American Airlines News, American Airlines may cut up to 14,000 jobs, American Airlines wants to cut labor costs by 20 percent and eliminate 12,000 to 14,000 jobs at the third-biggest U.S. airline.
American's top labor-relations executive told employees at a closed-door meeting about the expected job cuts, according to a source familiar with the situation.
American and parent AMR Corp. filed for bankruptcy protection back in November. The company has about 88,000 workers, including those at short-haul affiliate American Eagle.
CEO Thomas W. Horton said the company hopes to return to profitability by cutting spending by more than $2 billion per year and raising revenue by $1 billion per year.
"We are going to use the restructuring process to make the necessary changes to meet our challenges head-on and capitalize fully on the solid foundation we've put in place," Horton said in a letter to employees.
Horton said cost-cutting moves will include restructuring debt and aircraft leases, grounding older planes, and changing labor contracts. Jeff Brundage, AMR senior vice president for human resources, gave employees the estimate of job cuts, according to an official who asked not to be identified because the comment was made in a closed meeting.
If American and its three unions can't agree on labor cuts, the company could ask a bankruptcy judge in New York to impose changes on workers. But federal law requires the company to make a good-faith effort to negotiate agreements with labor first.
Employees have braced for bad news for weeks. Horton said in December that the company would emerge from bankruptcy with fewer workers.
"I expect dismay and outrage from our membership as details of the proposal are made public," said Laura Glading, president of the flight attendants' union.

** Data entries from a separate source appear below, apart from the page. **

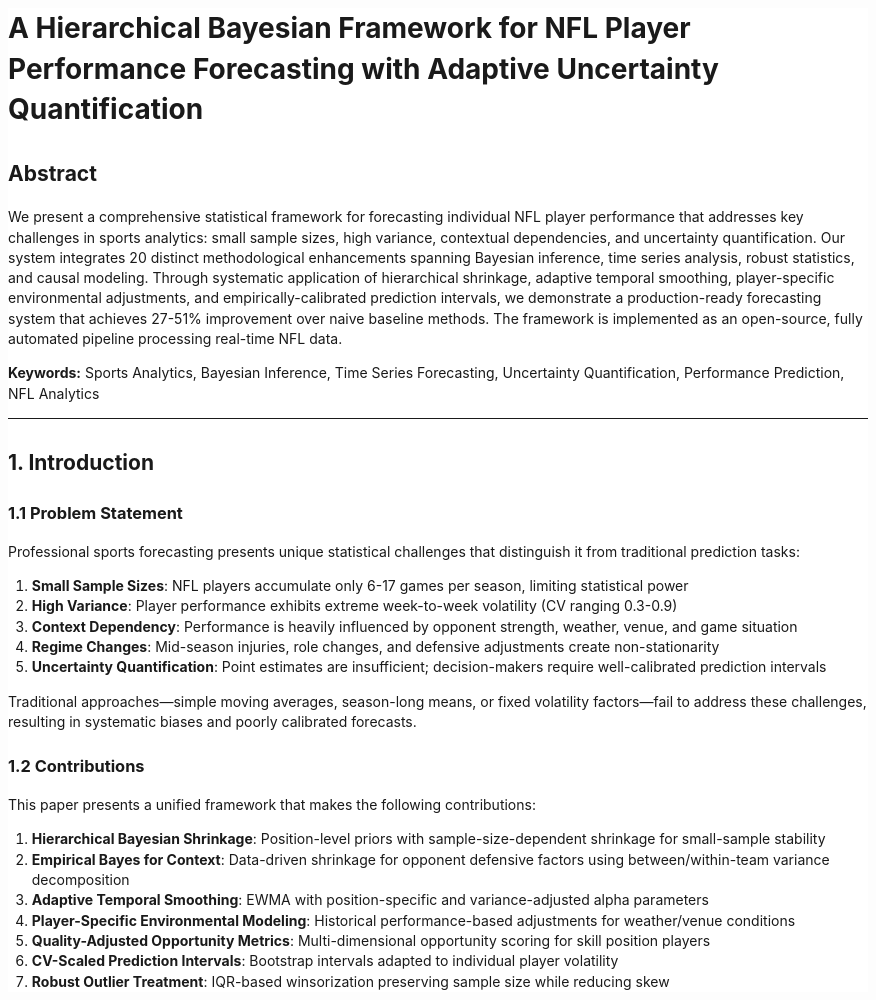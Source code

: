 # A Hierarchical Bayesian Framework for NFL Player Performance Forecasting with Adaptive Uncertainty Quantification

## Abstract

We present a comprehensive statistical framework for forecasting individual NFL player performance that addresses key challenges in sports analytics: small sample sizes, high variance, contextual dependencies, and uncertainty quantification. Our system integrates 20 distinct methodological enhancements spanning Bayesian inference, time series analysis, robust statistics, and causal modeling. Through systematic application of hierarchical shrinkage, adaptive temporal smoothing, player-specific environmental adjustments, and empirically-calibrated prediction intervals, we demonstrate a production-ready forecasting system that achieves 27-51% improvement over naive baseline methods. The framework is implemented as an open-source, fully automated pipeline processing real-time NFL data.

**Keywords:** Sports Analytics, Bayesian Inference, Time Series Forecasting, Uncertainty Quantification, Performance Prediction, NFL Analytics

---

## 1. Introduction

### 1.1 Problem Statement

Professional sports forecasting presents unique statistical challenges that distinguish it from traditional prediction tasks:

1. **Small Sample Sizes**: NFL players accumulate only 6-17 games per season, limiting statistical power
2. **High Variance**: Player performance exhibits extreme week-to-week volatility (CV ranging 0.3-0.9)
3. **Context Dependency**: Performance is heavily influenced by opponent strength, weather, venue, and game situation
4. **Regime Changes**: Mid-season injuries, role changes, and defensive adjustments create non-stationarity
5. **Uncertainty Quantification**: Point estimates are insufficient; decision-makers require well-calibrated prediction intervals

Traditional approaches—simple moving averages, season-long means, or fixed volatility factors—fail to address these challenges, resulting in systematic biases and poorly calibrated forecasts.

### 1.2 Contributions

This paper presents a unified framework that makes the following contributions:

1. **Hierarchical Bayesian Shrinkage**: Position-level priors with sample-size-dependent shrinkage for small-sample stability
2. **Empirical Bayes for Context**: Data-driven shrinkage for opponent defensive factors using between/within-team variance decomposition
3. **Adaptive Temporal Smoothing**: EWMA with position-specific and variance-adjusted alpha parameters
4. **Player-Specific Environmental Modeling**: Historical performance-based adjustments for weather/venue conditions
5. **Quality-Adjusted Opportunity Metrics**: Multi-dimensional opportunity scoring for skill position players
6. **CV-Scaled Prediction Intervals**: Bootstrap intervals adapted to individual player volatility
7. **Robust Outlier Treatment**: IQR-based winsorization preserving sample size while reducing skew
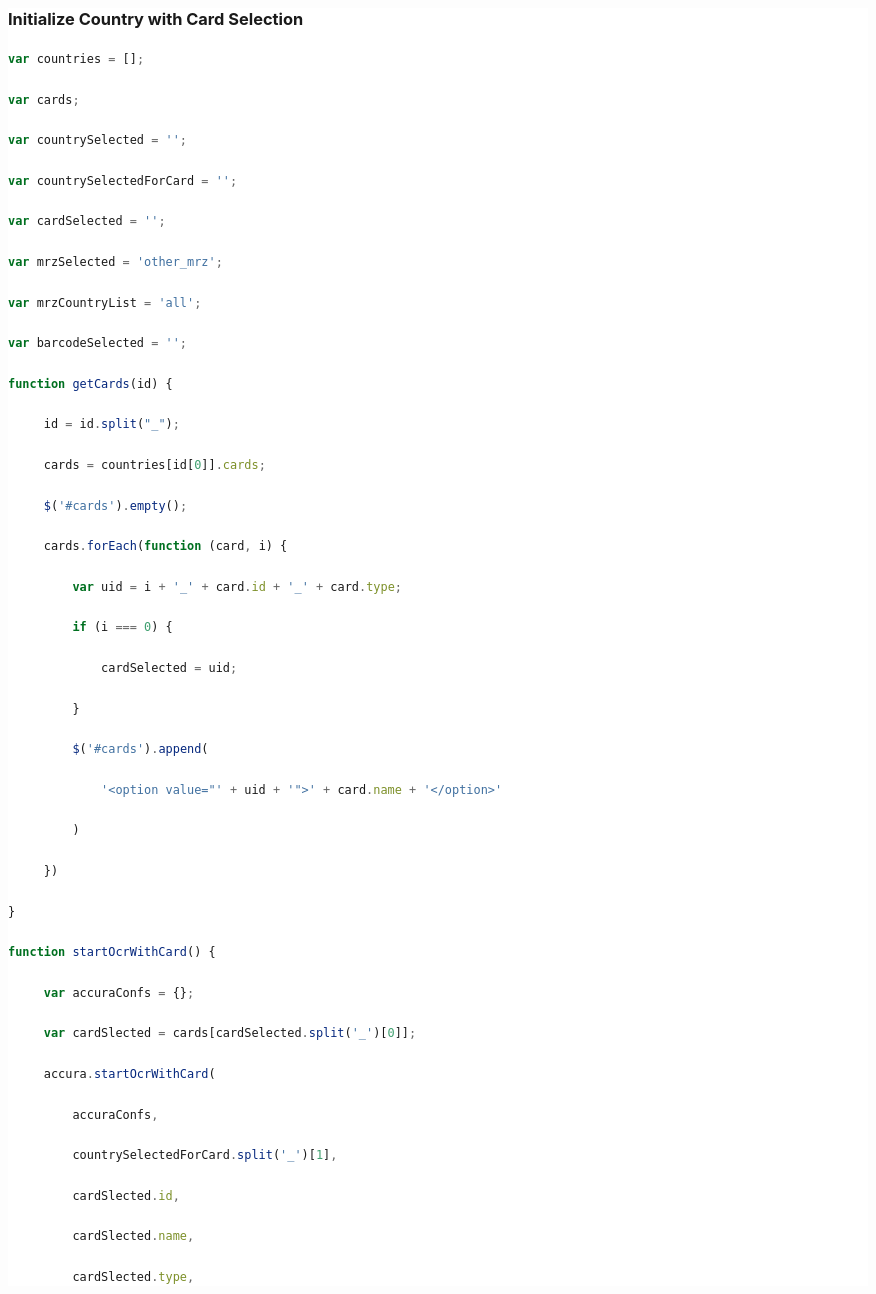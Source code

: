 ### Initialize Country with Card Selection
```js
var countries = [];

var cards;

var countrySelected = '';

var countrySelectedForCard = '';

var cardSelected = '';

var mrzSelected = 'other_mrz';

var mrzCountryList = 'all';

var barcodeSelected = '';

function getCards(id) {

     id = id.split("_");

     cards = countries[id[0]].cards;

     $('#cards').empty();

     cards.forEach(function (card, i) {

         var uid = i + '_' + card.id + '_' + card.type;

         if (i === 0) {

             cardSelected = uid;

         }

         $('#cards').append(

             '<option value="' + uid + '">' + card.name + '</option>'

         )

     })

}

function startOcrWithCard() {

     var accuraConfs = {};

     var cardSlected = cards[cardSelected.split('_')[0]];

     accura.startOcrWithCard(

         accuraConfs,

         countrySelectedForCard.split('_')[1],

         cardSlected.id,

         cardSlected.name,

         cardSlected.type,
```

More details about job cuts and the fate of AMR's pension plans are expected to be released later Wednesday, when company officials are scheduled to meet separately with the Allied Pilots Association, the Association of Professional Flight Attendants and the Transport Workers Union.
The U.S. Pension Benefit Guaranty Corp. has been warning AMR for weeks that it will oppose an effort to end the pension plans, unless the company proves it can't survive any other way. If AMR terminates the plans, it will dump obligations for paying benefits on the PBGC.
Besides spending cuts, Horton said Wednesday that the company plans to ground older planes and go ahead with orders to buy hundreds of new aircraft. That would cut fuel use — high fuel costs have been a major drag on AMR and other airline companies. The bankruptcy judge hasn't approved those new orders, but he has allowed the company to take delivery of some new jets.
Horton said that as part of an effort to increase revenue, American will increase flights in New York, Los Angeles, Chicago, Dallas and Miami by 20 percent over the next five years.
AMR lost $884 million in the first nine months of 2011, and on Tuesday it disclosed a $904 million loss for December alone. It has lost more than $11 billion since 2001.
AMR is the latest of several large U.S. airlines to go through bankruptcy in an effort to reduce costs and debt — United, Delta and US Airways in the past decade, and Continental — now part of United — in the 1990s.